#### WORK INSTRUCTION
Transcribe every record beneath, precisely as written.
SUPPLIED MATERIAL START
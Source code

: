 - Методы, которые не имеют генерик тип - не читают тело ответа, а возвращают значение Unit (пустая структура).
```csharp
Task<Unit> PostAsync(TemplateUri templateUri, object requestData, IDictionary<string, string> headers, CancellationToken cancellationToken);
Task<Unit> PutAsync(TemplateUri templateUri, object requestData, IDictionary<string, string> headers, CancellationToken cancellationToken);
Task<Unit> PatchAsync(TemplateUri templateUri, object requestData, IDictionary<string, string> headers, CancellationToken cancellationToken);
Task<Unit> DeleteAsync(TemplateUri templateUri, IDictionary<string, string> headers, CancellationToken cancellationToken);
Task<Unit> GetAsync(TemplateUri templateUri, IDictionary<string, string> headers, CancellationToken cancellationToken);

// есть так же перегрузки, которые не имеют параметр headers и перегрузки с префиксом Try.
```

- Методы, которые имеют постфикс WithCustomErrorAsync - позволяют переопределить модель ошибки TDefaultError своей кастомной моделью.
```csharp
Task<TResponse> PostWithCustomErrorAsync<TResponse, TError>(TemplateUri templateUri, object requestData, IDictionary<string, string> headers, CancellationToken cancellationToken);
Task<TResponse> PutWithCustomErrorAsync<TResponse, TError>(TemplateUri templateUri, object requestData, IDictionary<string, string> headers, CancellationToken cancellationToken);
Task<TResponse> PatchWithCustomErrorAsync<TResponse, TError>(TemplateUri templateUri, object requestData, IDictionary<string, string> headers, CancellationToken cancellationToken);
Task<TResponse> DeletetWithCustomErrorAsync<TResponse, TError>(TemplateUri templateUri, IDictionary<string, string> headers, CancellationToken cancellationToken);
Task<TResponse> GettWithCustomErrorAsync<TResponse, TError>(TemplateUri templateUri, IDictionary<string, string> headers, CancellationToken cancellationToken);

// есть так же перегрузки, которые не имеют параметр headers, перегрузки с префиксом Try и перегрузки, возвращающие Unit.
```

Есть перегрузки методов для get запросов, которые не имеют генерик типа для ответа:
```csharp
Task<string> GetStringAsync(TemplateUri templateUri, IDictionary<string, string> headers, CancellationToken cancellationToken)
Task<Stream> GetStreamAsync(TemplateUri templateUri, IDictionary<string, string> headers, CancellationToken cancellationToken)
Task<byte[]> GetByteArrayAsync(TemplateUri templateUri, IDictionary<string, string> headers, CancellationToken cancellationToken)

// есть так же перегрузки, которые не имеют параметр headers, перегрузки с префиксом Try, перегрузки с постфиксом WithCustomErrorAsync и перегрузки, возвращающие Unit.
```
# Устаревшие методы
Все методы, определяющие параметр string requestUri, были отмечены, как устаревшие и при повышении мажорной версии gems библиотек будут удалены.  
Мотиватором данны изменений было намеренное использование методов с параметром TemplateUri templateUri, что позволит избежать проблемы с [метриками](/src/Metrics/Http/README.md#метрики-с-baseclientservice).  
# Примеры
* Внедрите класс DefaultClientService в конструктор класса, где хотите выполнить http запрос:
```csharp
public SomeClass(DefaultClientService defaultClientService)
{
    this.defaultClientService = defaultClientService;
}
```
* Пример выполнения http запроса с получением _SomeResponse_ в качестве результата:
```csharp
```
SUPPLIED MATERIAL END
#### REPLY
Source code

: - Методы, которые не имеют генерик тип - не читают тело ответа, а возвращают значение Unit (пустая структура).
```csharp
Task<Unit> PostAsync(TemplateUri templateUri, object requestData, IDictionary<string, string> headers, CancellationToken cancellationToken);
Task<Unit> PutAsync(TemplateUri templateUri, object requestData, IDictionary<string, string> headers, CancellationToken cancellationToken);
Task<Unit> PatchAsync(TemplateUri templateUri, object requestData, IDictionary<string, string> headers, CancellationToken cancellationToken);
Task<Unit> DeleteAsync(TemplateUri templateUri, IDictionary<string, string> headers, CancellationToken cancellationToken);
Task<Unit> GetAsync(TemplateUri templateUri, IDictionary<string, string> headers, CancellationToken cancellationToken);

// есть так же перегрузки, которые не имеют параметр headers и перегрузки с префиксом Try.
```

- Методы, которые имеют постфикс WithCustomErrorAsync - позволяют переопределить модель ошибки TDefaultError своей кастомной моделью.
```csharp
Task<TResponse> PostWithCustomErrorAsync<TResponse, TError>(TemplateUri templateUri, object requestData, IDictionary<string, string> headers, CancellationToken cancellationToken);
Task<TResponse> PutWithCustomErrorAsync<TResponse, TError>(TemplateUri templateUri, object requestData, IDictionary<string, string> headers, CancellationToken cancellationToken);
Task<TResponse> PatchWithCustomErrorAsync<TResponse, TError>(TemplateUri templateUri, object requestData, IDictionary<string, string> headers, CancellationToken cancellationToken);
Task<TResponse> DeletetWithCustomErrorAsync<TResponse, TError>(TemplateUri templateUri, IDictionary<string, string> headers, CancellationToken cancellationToken);
Task<TResponse> GettWithCustomErrorAsync<TResponse, TError>(TemplateUri templateUri, IDictionary<string, string> headers, CancellationToken cancellationToken);

// есть так же перегрузки, которые не имеют параметр headers, перегрузки с префиксом Try и перегрузки, возвращающие Unit.
```

Есть перегрузки методов для get запросов, которые не имеют генерик типа для ответа:
```csharp
Task<string> GetStringAsync(TemplateUri templateUri, IDictionary<string, string> headers, CancellationToken cancellationToken)
Task<Stream> GetStreamAsync(TemplateUri templateUri, IDictionary<string, string> headers, CancellationToken cancellationToken)
Task<byte[]> GetByteArrayAsync(TemplateUri templateUri, IDictionary<string, string> headers, CancellationToken cancellationToken)

// есть так же перегрузки, которые не имеют параметр headers, перегрузки с префиксом Try, перегрузки с постфиксом WithCustomErrorAsync и перегрузки, возвращающие Unit.
```
# Устаревшие методы
Все методы, определяющие параметр string requestUri, были отмечены, как устаревшие и при повышении мажорной версии gems библиотек будут удалены.  
Мотиватором данны изменений было намеренное использование методов с параметром TemplateUri templateUri, что позволит избежать проблемы с [метриками](/src/Metrics/Http/README.md#метрики-с-baseclientservice).  
# Примеры
* Внедрите класс DefaultClientService в конструктор класса, где хотите выполнить http запрос:
```csharp
public SomeClass(DefaultClientService defaultClientService)
{
    this.defaultClientService = defaultClientService;
}
```
* Пример выполнения http запроса с получением _SomeResponse_ в качестве результата:
```csharp
```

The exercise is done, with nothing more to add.